7.Unique Paths

A robot is located at the top-left corner of a m x n grid (marked 'Start' in the diagram below).

The robot can only move either down or right at any point in time. The robot is trying to reach the bottom-right corner of the grid (marked 'Finish' in the diagram below).

Input: m = 3, n = 7
Output: 28
Example 2:

Input: m = 3, n = 2
Output: 3
Explanation:
From the top-left corner, there are a total of 3 ways to reach the bottom-right corner:
1. Right -> Down -> Down
2. Down -> Down -> Right
3. Down -> Right -> Down

Example 3:
Input: m = 7, n = 3
Output: 28

Example 4:
Input: m = 3, n = 3
Output: 6

Solution : (Using DP)

Approach: For 1st row and column there is only 1 possible path For Other, it is sum of left and top

class Solution
{
public:
    int uniquePaths(int m, int n)
    {

        int a[m][n];

        for (int i = 0; i < m; i++)
        {
            for (int j = 0; j < n; j++)
            {
                if (i == 0 || j == 0)
                {
                    a[i][j] = 1;
                }
                else
                {
                    a[i][j] = a[i][j - 1] + a[i - 1][j];
                }
            }
        }
        return a[m - 1][n - 1];
    }
};

Time Complexity: O(MN) , Space Complexity: O(MN)

Unique Paths II

A robot is located at the top-left corner of a m x n grid (marked 'Start' in the diagram below).
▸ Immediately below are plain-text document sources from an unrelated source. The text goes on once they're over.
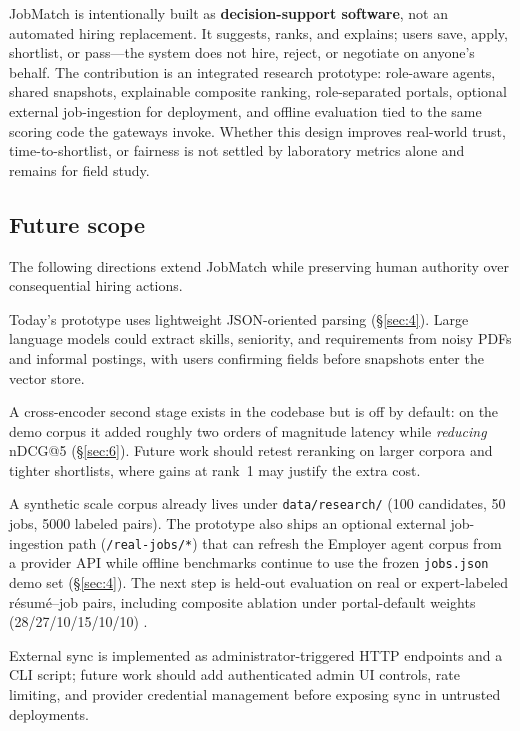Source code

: JobMatch is intentionally built as \textbf{decision-support software}, not an automated hiring replacement.
It suggests, ranks, and explains; users save, apply, shortlist, or pass---the system does not hire, reject, or negotiate on anyone's behalf.
The contribution is an integrated research prototype: role-aware agents, shared snapshots, explainable composite ranking, role-separated portals, optional external job-ingestion for deployment, and offline evaluation tied to the same scoring code the gateways invoke.
Whether this design improves real-world trust, time-to-shortlist, or fairness is not settled by laboratory metrics alone and remains for field study.

\subsection{Future scope}\label{sec:7-future}

The following directions extend JobMatch while preserving human authority over consequential hiring actions.

Today's prototype uses lightweight JSON-oriented parsing (\S\ref{sec:4}).
Large language models could extract skills, seniority, and requirements from noisy PDFs and informal postings, with users confirming fields before snapshots enter the vector store.

A cross-encoder second stage exists in the codebase but is off by default: on the demo corpus it added roughly two orders of magnitude latency while \emph{reducing} nDCG@5 (\S\ref{sec:6}).
Future work should retest reranking on larger corpora and tighter shortlists, where gains at rank~1 may justify the extra cost.

A synthetic scale corpus already lives under \texttt{data/research/} (100 candidates, 50 jobs, 5000 labeled pairs).
The prototype also ships an optional external job-ingestion path (\texttt{/real-jobs/*}) that can refresh the Employer agent corpus from a provider API while offline benchmarks continue to use the frozen \texttt{jobs.json} demo set (\S\ref{sec:4}).
The next step is held-out evaluation on real or expert-labeled résumé--job pairs, including composite ablation under portal-default weights (28/27/10/15/10/10) .

External sync is implemented as administrator-triggered HTTP endpoints and a CLI script; future work should add authenticated admin UI controls, rate limiting, and provider credential management before exposing sync in untrusted deployments.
The robot can only move either down or right at any point in time. The robot is trying to reach the bottom-right corner of the grid (marked 'Finish' in the diagram below).

Example 1:

Input: obstacleGrid = [[0,0,0],[0,1,0],[0,0,0]]
Output: 2
Explanation: There is one obstacle in the middle of the 3x3 grid above.
There are two ways to reach the bottom-right corner:
1. Right -> Right -> Down -> Down
2. Down -> Down -> Right -> Right

Example 2:

Input: obstacleGrid = [[0,1],[0,0]]
Output: 1

Now consider if some obstacles are added to the grids. How many unique paths would there be?

Example 1:

Input:
[
  [0,0,0],
  [0,1,0],
  [0,0,0]
]
Output: 2

Explanation:
There is one obstacle in the middle of the 3x3 grid above.
There are two ways to reach the bottom-right corner:
1. Right -> Right -> Down -> Down
2. Down -> Down -> Right -> Right

Solution:

class Solution
{
public:
    int uniquePathsWithObstacles(vector<vector<int>> &obstacleGrid)
    {

        int n = obstacleGrid.size();
        int m = obstacleGrid[0].size();
        int arr[n][m];
        
        if (obstacleGrid[0][0] == 1)
        {
            arr[0][0] = 0;
        }
        else
        {
            arr[0][0] = 1;
        }
        
        for (int i = 0; i < n; i++)
        {
            for (int j = 0; j < m; j++)
            {
                if (i == 0 && j == 0)
                {
                    continue;
                }
                
                if ((i == 0 || j == 0) && obstacleGrid[i][j] != 1)
                {
                    if (i == 0)
                    {
                        if (arr[i][j - 1] == 0)
                        {
                            arr[i][j] = 0;
                        }
                        else
                        {
                            arr[i][j] = 1;
                        }
                    }
                    else if (j == 0)
                    {
                        if (arr[i - 1][j] == 0)
                        {
                            arr[i][j] = 0;
                        }
                        else
                        {
                            arr[i][j] = 1;
                        }
                    }
                }
                else if (obstacleGrid[i][j] == 1)
                {
                    arr[i][j] = 0;
                }
                else
                {
                    arr[i][j] = arr[i][j - 1] + arr[i - 1][j];
                }
            }
        }

        return arr[n - 1][m - 1];
    }
};

Time Complexity: O(MN) , Space Complexity: O(MN)